Taking a stand for ethical tech

Off the Beat: Bruce Byfield's Blog

Dec 15, 2016 GMT
Bruce Byfield

Several weeks ago, I discussed taking a stand against unethical parts of your work. Ever since the American elections, this topic has been a concern for many, so I am not surprised to see a few publicly declaring themselves. I only wish that corporate leaders would do the same.

I am talking about neveragain.tech, a statement signed by over 1400 tech workers. The signers include American employees of organizations ranging from Microsoft and the Mozilla Corporation to the GNU Project and the Kubuntu Council including such free software figures as Matthew Garrett, Matt Lee, and Valorie Zimmerman. Although the statement does not specifically mention Donald Trump, it is obviously a response to Trump's campaign promises to track Muslims and illegal immigrants.

Citing past genocides, including IBM's collaboration to manage the Holocaust, signers of the statement commit themselves to refusing to work on databases of minorities, and to advocate against such work, and destroy it or at least scale it back. In addition, signers pledge to encourage practices such as encryption that might undermine such work, to act as whistle blowers, mount legal opposition, and public opposition. Finally, "If we do not have such authority, and our organizations force us to engage in such misuse, we will resign from our positions rather than comply." The page ends with a few basic resources where you can learn more about the issues involved.

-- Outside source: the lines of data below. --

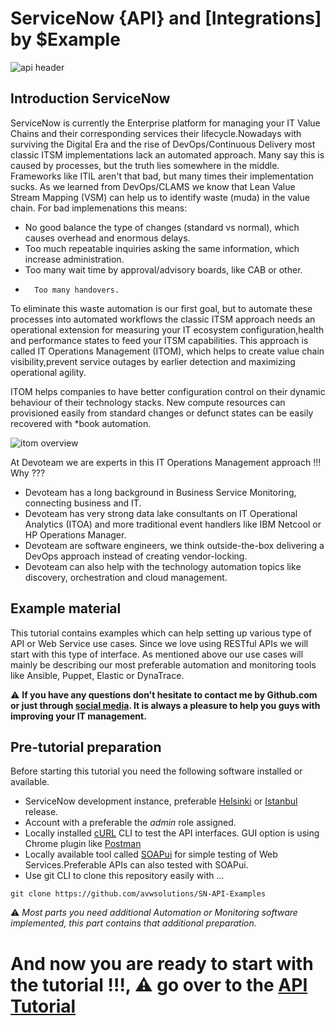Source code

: # ServiceNow {API} and [Integrations] by $Example 

<img src="https://raw.githubusercontent.com/avwsolutions/SN-API-Examples/master/Content/header.png" alt="api header">

## Introduction ServiceNow
ServiceNow is currently the Enterprise platform for managing your IT Value Chains and their corresponding services their lifecycle.Nowadays with surviving the Digital Era and the rise of DevOps/Continuous Delivery most classic ITSM implementations lack an automated approach. Many say this is caused by processes, but the truth lies somewhere in the middle. Frameworks like ITIL aren't that bad, but many times their implementation sucks. As we learned from DevOps/CLAMS we know that Lean Value Stream Mapping (VSM) can help us to identify waste (muda) in the value chain.
For bad implemenations this means:
-	No good balance the type of changes (standard vs normal), which causes overhead and enormous delays.
-	Too much repeatable inquiries asking the same information, which increase administration.
-	Too many wait time by approval/advisory boards, like CAB or other.
-       Too many handovers.

To eliminate this waste automation is our first goal, but to automate these processes into automated workflows the classic ITSM approach needs an operational extension for measuring your IT ecosystem configuration,health and performance states to feed your ITSM capabilities. This approach is called IT Operations Management (ITOM), which helps to create value chain visibility,prevent service outages by earlier detection and maximizing operational agility. 

ITOM helps companies to have better configuration control on their dynamic behaviour of their technology stacks. New compute resources can provisioned easily from standard changes or defunct states can be easily recovered with *book automation.

<img src="https://raw.githubusercontent.com/avwsolutions/SN-API-Examples/master/Content/itom-overview.png" alt="itom overview">

At Devoteam we are experts in this IT Operations Management approach !!! Why ???

-	Devoteam has a long background in Business Service Monitoring, connecting business and IT.
-	Devoteam has very strong data lake consultants on IT Operational Analytics (ITOA) and more traditional event handlers like IBM Netcool or HP Operations Manager.
-	Devoteam are software engineers, we think outside-the-box delivering a DevOps approach instead of creating vendor-locking. 
-	Devoteam can also help with the technology automation topics like discovery, orchestration and cloud management. 

## Example material
This tutorial contains examples which can help setting up various type of API or Web Service use cases. Since we love using RESTful APIs we will start with this type of interface. As mentioned above our use cases will mainly be describing our most preferable automation and monitoring tools like Ansible, Puppet, Elastic or DynaTrace.

:warning: **If you have any questions don't hesitate to contact me by Github.com or just through [social media](https://www.avwsolutions.nl). It is always a pleasure to help you guys with improving your IT management.**

## Pre-tutorial preparation
Before starting this tutorial you need the following software installed or available.
-	ServiceNow development instance, preferable [Helsinki](https://docs.servicenow.com/category/helsinki) or [Istanbul](https://docs.servicenow.com/category/istanbul) release.
-	Account with a preferable the *admin* role assigned.
-	Locally installed [cURL](https://curl.haxx.se/docs/manpage.html) CLI to test the API interfaces. GUI option is using Chrome plugin like [Postman](https://chrome.google.com/webstore/detail/postman/fhbjgbiflinjbdggehcddcbncdddomop)
-	Locally available tool called [SOAPui](https://www.soapui.org/downloads/soapui.html) for simple testing of Web Services.Preferable APIs can also tested with SOAPui.
-	Use git CLI to clone this repository easily with ...

`` git clone https://github.com/avwsolutions/SN-API-Examples `` 

:warning: *Most parts you need additional Automation or Monitoring software implemented, this part contains that additional preparation.*
 
# **And now you are ready to start with the tutorial !!!, :warning: go over to the [API Tutorial](https://github.com/avwsolutions/SN-API-Examples/blob/master/api.md)**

In the absence of leadership
The statement has an air of melodrama, beginning with its name and continuing throughout with such declarations as "Today we stand together to say: not on our watch, and never again." In normal times, signing such a statement might seem one step up from the Facebook activism of liking a provocative post, and, of course, the real proof lies in how many will actually carry out what they pledge.

However, while the list might be  premature, its concerns cannot be altogether dismissed as alarmist. After all, recently the American president-elect attempted to identify Energy Department researchers working on climate change. To their credit, Energy Department officials refused to cooperate, even though the refusal is at best a delaying tactic.

However, this example suggests that the concerns of neveragain.tech have more credibility than they did even a few weeks ago. In fact, its signatories might conceivably find themselves on another list -- this one of enemies of the American government -- which would make the statement a tactical mistake.

In addition, this statement, signed largely by employees, appears at odds with the reactions of tech executives. Nitasha Tiku of Buzzfeed (which, is not the most reliable publication, granted) claims  that Facebook CEO Sheryl Sandberg called the concerns of neveragain.tech a "straw man," which seems to suggest that she believes that signatories are setting up an imaginary issue to argue against.

Admittedly, Facebook later clarified that “No one has asked us to build a Muslim registry, and of course we would not do so.” However, all the same, Sandberg was among the dozens of technology executives at a genial ninety-minute meetng with Trump.  Just before the meeting, Trump also announced that CEOs Elron Musk of Tesla, Travis Kalanick of Uber and Ginni Rometty had joined his Strategic and Policy Forum.

(Update: Alphabet, Apple, Google, Microsoft and Uber have all stated that they would not help to build a Muslim registry, yet all had executives at the meeting. None have stated their positions on other activities, and the majority of those at the meeting have yet to state a position)

These actions by technology executives could be spun in several ways. They could be interpreted as no more than an effort to work with the incoming government so long as doing so furthers corporate goals. Or maybe their actions are no more than a wait and see attitude, which seems possible given Facebook's clarification to Buzzfeed.

However, what should be a concern is that none of the technology executives who met with Trump appear to have made any attempt to define what they would and would not do. Given this absence of leadership in a developing ethical crisis, what could concerned employees do except take their own stand?

On the one hand, neveragain.tech is almost certainly premature. In years to come, it may be judged as an unjustified overreaction. On the other hand, it may be filling a gap in leadership.

And who knows? If the lists that neveragain.tech signatories fear are never compiled, perhaps one reason may be that enough people took a stand to prevent them.